Multiple imputation using chained eqs [ 16, 17] was undertaken to estimate missing data over 10 iterations to generate 10 complete datasets for model development. Two analysts replicated this process. We assumed that data were missing at random [ 17]. Women with and without missing data were compared to identify all clinical, laboratory, and demographic variables that differed between the groups. These variables were included in the imputation models along with all selected candidate predictor variables and the primary outcome [ 18].

Selection of candidate predictor variables

Initially, we performed a structured literature review of existing critical care outcome prediction models and their evidence for use in pregnancy to identify candidate predictor variables [ 1]. This review has been published elsewhere [ 1]. Variables considered for the CIPHER model included patient demographic details, prior health status, indication for ICU admission, and clinical and laboratory measurements taken in the first 24 h following ICU admission. The literature review identified 43 possible variables to include in the modelling process. This list was refined and reduced to 19 after exclusion of variables that were not routinely available at all sites (defined as having more than 30% missing values in the dataset) and through iterative dialogue with the participating critical care, maternal-fetal-medicine, and epidemiology experts in the CIPHER team to identify concerns about generalizability of measurements and clinical policy relevant to each variable across study settings.
As a final step, Pearson’s correlation coefficient (for continuous predictors) or chi-squared test (for categorical variables) was used to estimate any correlation between candidate predictors within each imputed dataset. Consultation within the study working group was used when collinearity was suspected to select which variable to retain on the basis of perceived clinical value, reliability of measurement, and availability. The 14 most clinically relevant, available, and non-correlated variables were then included in the final variable selection step (Fig.  1).
The LASSO (Least Absolute Shrinkage and Selection Operator) method was used to reduce the number of candidate predictors further and select final variables to include in the CIPHER model [ 19]. The LASSO selects variables by penalizing models that have more and larger coefficients. This requires a choice for the degree to which to penalize these terms. For this analysis, the penalty term in each imputed dataset was chosen by 10-fold cross-validation. This process resulted in a variety of possible penalty “sizes”, and the one in each dataset yielding the smallest area under the curve of the receiver operating characteristic (AUROC) was chosen as the penalty to use. Both squared and cubic transformations were evaluated at this stage of variable selection for any candidate predictor variable that was assumed to have a non-linear relationship with the outcome due to known increases in clinical risk at both high and low levels. These variables were identified prior to LASSO model development as maternal age, blood pressure, serum sodium, and white blood cell count.
LASSO models were built using the glmnet package in R [ 20]. This variable selection technique was repeated within each imputed dataset, resulting in 10 models.

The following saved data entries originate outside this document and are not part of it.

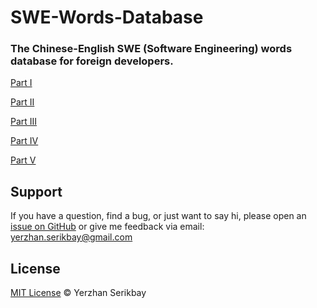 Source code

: # SWE-Words-Database
### The Chinese-English SWE (Software Engineering) words database for foreign developers.

[Part I](https://github.com/yerzhanserikbay/SWE-Words-Database/blob/master/Part%20I.md)

[Part II](https://github.com/yerzhanserikbay/SWE-Words-Database/blob/master/Part%20II.md)

[Part III](https://github.com/yerzhanserikbay/SWE-Words-Database/blob/master/Part%20III.md)

[Part IV](https://github.com/yerzhanserikbay/SWE-Words-Database/blob/master/Part%20IV.md)

[Part V](https://github.com/yerzhanserikbay/SWE-Words-Database/blob/master/Part%20V.md)

## Support

If you have a question, find a bug, or just want to say hi, please open an [issue on GitHub](https://github.com/yerzhanserikbay/yerzhanserikbay.github.io/issues/new) or give me feedback via email: yerzhan.serikbay@gmail.com

## License

[MIT License](./LICENSE) © Yerzhan Serikbay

A priori, we set thresholds for inclusion in the final CIPHER model as any variable which retained a non-zero coefficient in the LASSO model in seven or more imputations. Variables that maintained a non-zero coefficient in fewer than seven of the LASSO models would not be retained for final parameter estimation.

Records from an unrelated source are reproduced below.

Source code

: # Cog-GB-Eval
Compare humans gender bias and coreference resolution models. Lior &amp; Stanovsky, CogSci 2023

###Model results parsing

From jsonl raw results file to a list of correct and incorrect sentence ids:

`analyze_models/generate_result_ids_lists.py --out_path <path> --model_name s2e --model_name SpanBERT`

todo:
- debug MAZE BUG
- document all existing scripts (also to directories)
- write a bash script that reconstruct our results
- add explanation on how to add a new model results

Estimating parameter effects

Multivariable logistic regression was used to estimate variable effects of selected predictors in each of the 10 imputed datasets. A final pooled estimate of effect was then generated using Rubin’s rules implemented in STATA through the mi estimate command [ 21].

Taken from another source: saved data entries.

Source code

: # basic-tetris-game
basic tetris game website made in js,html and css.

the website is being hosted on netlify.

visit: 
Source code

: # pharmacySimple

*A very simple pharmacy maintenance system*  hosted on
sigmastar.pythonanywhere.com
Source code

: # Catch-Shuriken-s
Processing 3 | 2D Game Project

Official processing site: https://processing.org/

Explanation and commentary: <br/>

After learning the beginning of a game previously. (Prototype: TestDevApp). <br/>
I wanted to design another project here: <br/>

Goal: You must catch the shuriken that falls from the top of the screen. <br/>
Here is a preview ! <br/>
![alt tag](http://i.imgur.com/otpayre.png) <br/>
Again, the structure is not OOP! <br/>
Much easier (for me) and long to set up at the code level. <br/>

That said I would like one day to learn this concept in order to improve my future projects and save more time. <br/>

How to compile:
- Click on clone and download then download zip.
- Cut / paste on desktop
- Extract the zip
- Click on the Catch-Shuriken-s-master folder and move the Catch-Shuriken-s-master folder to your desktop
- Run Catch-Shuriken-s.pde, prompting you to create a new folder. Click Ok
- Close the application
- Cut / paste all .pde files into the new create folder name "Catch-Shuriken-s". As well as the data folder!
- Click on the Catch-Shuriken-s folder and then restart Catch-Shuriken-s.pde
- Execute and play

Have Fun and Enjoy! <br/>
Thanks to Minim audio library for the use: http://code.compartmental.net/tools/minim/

Assessing the model’s performance

The discrimination ability of the final model was evaluated on the basis of AUROC [ 22]. Discrimination in this context refers to the ability of the model to distinguish between women with and without outcomes. An AUROC of more than 0.7 indicates good model discrimination.
Model calibration was assessed by plotting deciles of the predicted probability of an adverse maternal outcome against the observed rate in each decile and fitting a smooth line using locally weighted scatterplot smoothing (lowess) using the “rms” and “calibrationcurves” packages in R [ 23, 24]. This smooth line is used to determine the calibration slope and intercept [ 25]. These calibration measures are used to describe the accuracy of the predicted probability compared with the observed outcome and are considered measures of model goodness-of-fit. Ideally, the slope would be close to one and intercept zero. Discrimination and calibration measures were estimated for each of the imputed datasets and then pooled using Rubin’s rules. Graphs presented are drawn using the pooled linear predictor value for each woman in the dataset.
A risk stratification table was used to evaluate model classification accuracy and stratification capacity. Both classification accuracy, defined as the ability of the model to separate cases with an outcome into higher-risk groups and cases without an outcome into lower-risk groups, and stratification capacity, defined as the ability of the model to separate the population into distinct risk groups, give additional information on model calibration. A useful model will separate the population into distinct risk groups so that the majority of outcome cases result in a high predicted probability and the remaining cases have a visibly lower predicted probability, leaving few in the middle.
Categories within the stratification table were defined to be balanced around the population prevalence. By balancing around the population prevalence, we defined risk groups that have the potential to be meaningfully different than the prevalence itself, which represents the total population risk. Specifically, the lowest and highest groups were set at predictive probability about three times greater and less than the prevalence. We calculated the sensitivity, specificity, positive predictive value, negative predictive value, and likelihood ratios (LRs) for each risk group. A positive test was defined using the upper limit of the predicted probability range for each risk group, except for calculation of the LRs, which followed the method of Deeks and Altman [ 26]. These measures of diagnostic accuracy are used in this study to describe potential accuracy of the model if it were implemented as a decision rule using the defined risk groups. The following categories for interpretation of the LRs were used: strongly informative (LR <0.1 or >10), moderately informative (LR 0.1–0.2 or 5–10), and non-informative (LR 0.2–5). Uniformity of the model fit was tested by assessing model performance in various subsets of study data, including HIC versus LMIC, antenatal versus post-partum admission, and in cases with obstetric versus other indication for admission.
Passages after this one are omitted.